Task description
Among the records that follow, set down only the lines from the one containing "strictly accurate, the" to the one containing "wave-length at position", both included, exactly.

(Source texts of formatted documents)
>>>

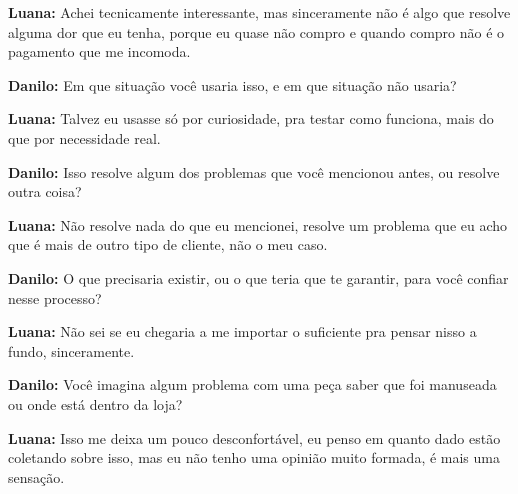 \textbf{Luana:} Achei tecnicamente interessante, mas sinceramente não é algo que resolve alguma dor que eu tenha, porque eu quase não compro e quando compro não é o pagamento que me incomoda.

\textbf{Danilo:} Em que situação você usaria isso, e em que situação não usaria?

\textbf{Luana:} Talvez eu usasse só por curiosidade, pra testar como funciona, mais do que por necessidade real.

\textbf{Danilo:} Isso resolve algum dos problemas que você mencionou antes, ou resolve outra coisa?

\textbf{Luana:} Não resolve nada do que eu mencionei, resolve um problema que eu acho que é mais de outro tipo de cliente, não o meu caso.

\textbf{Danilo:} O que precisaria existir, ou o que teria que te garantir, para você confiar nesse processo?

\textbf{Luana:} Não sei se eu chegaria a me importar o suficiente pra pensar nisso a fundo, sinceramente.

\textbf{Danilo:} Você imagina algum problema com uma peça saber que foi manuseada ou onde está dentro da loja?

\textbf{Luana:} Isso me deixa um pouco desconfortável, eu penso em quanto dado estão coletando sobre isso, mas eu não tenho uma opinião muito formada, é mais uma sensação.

<<<
>>>

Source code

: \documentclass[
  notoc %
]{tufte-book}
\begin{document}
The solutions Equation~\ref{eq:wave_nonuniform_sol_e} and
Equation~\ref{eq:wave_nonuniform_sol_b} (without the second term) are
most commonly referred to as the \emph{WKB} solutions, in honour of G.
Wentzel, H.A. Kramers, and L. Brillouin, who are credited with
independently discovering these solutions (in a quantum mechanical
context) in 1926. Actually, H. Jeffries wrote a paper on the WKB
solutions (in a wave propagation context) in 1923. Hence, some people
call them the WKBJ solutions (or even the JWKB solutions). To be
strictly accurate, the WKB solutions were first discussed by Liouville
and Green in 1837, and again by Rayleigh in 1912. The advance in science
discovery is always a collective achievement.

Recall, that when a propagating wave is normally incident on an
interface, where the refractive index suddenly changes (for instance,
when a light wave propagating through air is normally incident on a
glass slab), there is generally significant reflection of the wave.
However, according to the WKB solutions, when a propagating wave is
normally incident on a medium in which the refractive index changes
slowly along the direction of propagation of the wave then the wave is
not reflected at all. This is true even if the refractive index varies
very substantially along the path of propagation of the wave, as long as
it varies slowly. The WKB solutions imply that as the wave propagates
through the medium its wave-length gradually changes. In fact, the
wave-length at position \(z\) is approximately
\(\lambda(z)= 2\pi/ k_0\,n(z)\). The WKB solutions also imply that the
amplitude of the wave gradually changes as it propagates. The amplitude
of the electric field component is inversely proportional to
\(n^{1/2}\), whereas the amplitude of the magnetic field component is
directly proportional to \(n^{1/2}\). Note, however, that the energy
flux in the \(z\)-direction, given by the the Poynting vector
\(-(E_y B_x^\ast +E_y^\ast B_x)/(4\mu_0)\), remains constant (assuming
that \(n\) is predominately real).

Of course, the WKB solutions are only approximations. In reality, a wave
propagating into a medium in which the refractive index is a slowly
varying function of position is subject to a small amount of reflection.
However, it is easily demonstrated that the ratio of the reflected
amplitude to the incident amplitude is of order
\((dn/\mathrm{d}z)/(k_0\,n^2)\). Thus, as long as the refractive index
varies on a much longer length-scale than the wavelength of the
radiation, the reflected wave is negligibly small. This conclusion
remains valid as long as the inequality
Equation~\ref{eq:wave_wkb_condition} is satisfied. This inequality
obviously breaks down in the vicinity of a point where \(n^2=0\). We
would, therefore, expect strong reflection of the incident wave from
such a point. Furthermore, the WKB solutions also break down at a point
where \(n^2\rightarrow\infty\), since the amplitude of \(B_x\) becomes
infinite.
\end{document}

<<<

Written answer
strictly accurate, the WKB solutions were first discussed by Liouville
and Green in 1837, and again by Rayleigh in 1912. The advance in science
discovery is always a collective achievement.

Recall, that when a propagating wave is normally incident on an
interface, where the refractive index suddenly changes (for instance,
when a light wave propagating through air is normally incident on a
glass slab), there is generally significant reflection of the wave.
However, according to the WKB solutions, when a propagating wave is
normally incident on a medium in which the refractive index changes
slowly along the direction of propagation of the wave then the wave is
not reflected at all. This is true even if the refractive index varies
very substantially along the path of propagation of the wave, as long as
it varies slowly. The WKB solutions imply that as the wave propagates
through the medium its wave-length gradually changes. In fact, the
wave-length at position \(z\) is approximately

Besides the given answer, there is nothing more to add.